Quick Bites | A few geopolitical thoughts on the war in Ukraine

Quick Bite – A few geopolitical thoughts on the war in Ukraine

Many of us would like to think that “what happens in Donbas stays in Donbas”, but we all know that’s not true. The illegal and provocative Russian invasion of Ukraine will have reverberations across the globe for years if not decades to come. Putting aside the brutal loss of life and property destruction that has unfolded over the past 17 months, the spike in energy and food prices has had immense implications for inflation and interest rates. However, the geopolitical consequences are also worth reflecting upon.

Russia becomes a vassal state to China

China is fast becoming the key customer and beneficiary of Russia’s vast resources. Russia has been significantly weakened by its failed invasion and is now very much the junior partner in its “without limits partnership” with China. China benefits from access to cheap adjacent and secure energy supplies plus a dominant position in Russia for its manufacturing industry. This allows China to achieve land-based primacy in Eurasia, the Soviet Union having previously been the dominant power in much of the region. China’s approach will likely see the slow “Sinification” of Russia’s south eastern regions. The US will continue to aim to be the dominant sea power in the Pacific Ocean, and will seek the co-operation and assistance of India, Japan and Australia in its endeavours.

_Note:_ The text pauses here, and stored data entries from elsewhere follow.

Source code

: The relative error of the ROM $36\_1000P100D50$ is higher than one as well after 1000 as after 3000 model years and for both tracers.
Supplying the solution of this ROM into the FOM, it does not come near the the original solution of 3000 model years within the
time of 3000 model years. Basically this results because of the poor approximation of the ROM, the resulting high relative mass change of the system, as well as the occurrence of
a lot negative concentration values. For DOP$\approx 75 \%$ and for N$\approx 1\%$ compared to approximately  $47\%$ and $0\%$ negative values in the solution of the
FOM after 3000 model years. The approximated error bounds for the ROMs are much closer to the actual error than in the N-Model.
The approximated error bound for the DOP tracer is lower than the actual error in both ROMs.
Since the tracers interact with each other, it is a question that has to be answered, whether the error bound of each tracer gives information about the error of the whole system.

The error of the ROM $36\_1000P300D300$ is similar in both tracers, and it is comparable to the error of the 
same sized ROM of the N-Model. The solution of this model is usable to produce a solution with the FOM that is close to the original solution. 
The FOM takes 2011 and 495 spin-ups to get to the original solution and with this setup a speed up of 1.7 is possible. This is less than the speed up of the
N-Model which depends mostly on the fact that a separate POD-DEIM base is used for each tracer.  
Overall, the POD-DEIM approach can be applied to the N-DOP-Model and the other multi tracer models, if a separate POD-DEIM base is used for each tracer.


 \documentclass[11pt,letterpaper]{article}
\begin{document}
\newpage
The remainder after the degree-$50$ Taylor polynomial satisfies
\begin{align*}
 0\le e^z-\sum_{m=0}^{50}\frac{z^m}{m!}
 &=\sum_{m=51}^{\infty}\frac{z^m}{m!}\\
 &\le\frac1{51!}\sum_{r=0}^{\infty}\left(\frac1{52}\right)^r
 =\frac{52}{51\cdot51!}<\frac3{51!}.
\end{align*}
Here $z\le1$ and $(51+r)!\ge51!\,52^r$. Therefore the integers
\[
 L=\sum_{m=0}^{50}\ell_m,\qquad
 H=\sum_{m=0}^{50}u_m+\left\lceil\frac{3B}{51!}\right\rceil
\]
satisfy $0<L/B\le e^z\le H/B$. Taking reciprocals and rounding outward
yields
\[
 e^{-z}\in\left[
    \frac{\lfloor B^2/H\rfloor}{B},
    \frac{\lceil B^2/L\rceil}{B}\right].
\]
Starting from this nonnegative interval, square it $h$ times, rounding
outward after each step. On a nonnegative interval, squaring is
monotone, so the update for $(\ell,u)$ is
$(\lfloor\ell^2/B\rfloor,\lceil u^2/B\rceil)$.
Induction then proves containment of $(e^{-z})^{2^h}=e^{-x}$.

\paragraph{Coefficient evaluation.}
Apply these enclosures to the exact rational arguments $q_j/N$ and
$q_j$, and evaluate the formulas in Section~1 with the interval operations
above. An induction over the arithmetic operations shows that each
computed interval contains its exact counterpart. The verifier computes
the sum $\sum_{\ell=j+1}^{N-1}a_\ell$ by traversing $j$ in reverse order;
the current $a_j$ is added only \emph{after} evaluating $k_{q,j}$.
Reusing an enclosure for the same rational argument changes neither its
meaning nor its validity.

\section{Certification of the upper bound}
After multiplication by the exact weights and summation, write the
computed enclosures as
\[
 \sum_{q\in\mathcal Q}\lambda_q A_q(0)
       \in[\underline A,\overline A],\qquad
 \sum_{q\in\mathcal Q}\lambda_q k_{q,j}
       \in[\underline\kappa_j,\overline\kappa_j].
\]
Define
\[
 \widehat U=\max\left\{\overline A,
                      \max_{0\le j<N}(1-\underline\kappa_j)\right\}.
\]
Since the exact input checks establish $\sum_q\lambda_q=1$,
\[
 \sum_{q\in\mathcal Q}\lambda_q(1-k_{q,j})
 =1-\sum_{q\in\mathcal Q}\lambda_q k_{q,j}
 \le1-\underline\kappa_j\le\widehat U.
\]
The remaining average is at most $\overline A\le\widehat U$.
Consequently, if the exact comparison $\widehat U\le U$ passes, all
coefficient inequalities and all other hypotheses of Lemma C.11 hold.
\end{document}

Source: NationsOnline Maps 


A reinvigorated and enlarged NATO

With an eye on the US’s shambolic withdrawal from Afghanistan, Putin’s war objective was to take advantage of a weakened and disunited West to reshape the security structure of Europe in Russia’s favour. But his strategy to reverse the Soviet Union’s imperial collapse has backfired badly, resulting in a reinvigorated and enlarged NATO with the additions of Finland and Sweden. The “peace dividend” of reduced defence spending over the last 2 decades is over and the global trend towards rearmament has begun. American, French, German, Japanese, British and Australian defence equipment manufacturers, in particular, stand to benefit given the inferiority of many Russian defence systems as has been demonstrated in the war. Turkey’s drone technology and market has been a standout beneficiary.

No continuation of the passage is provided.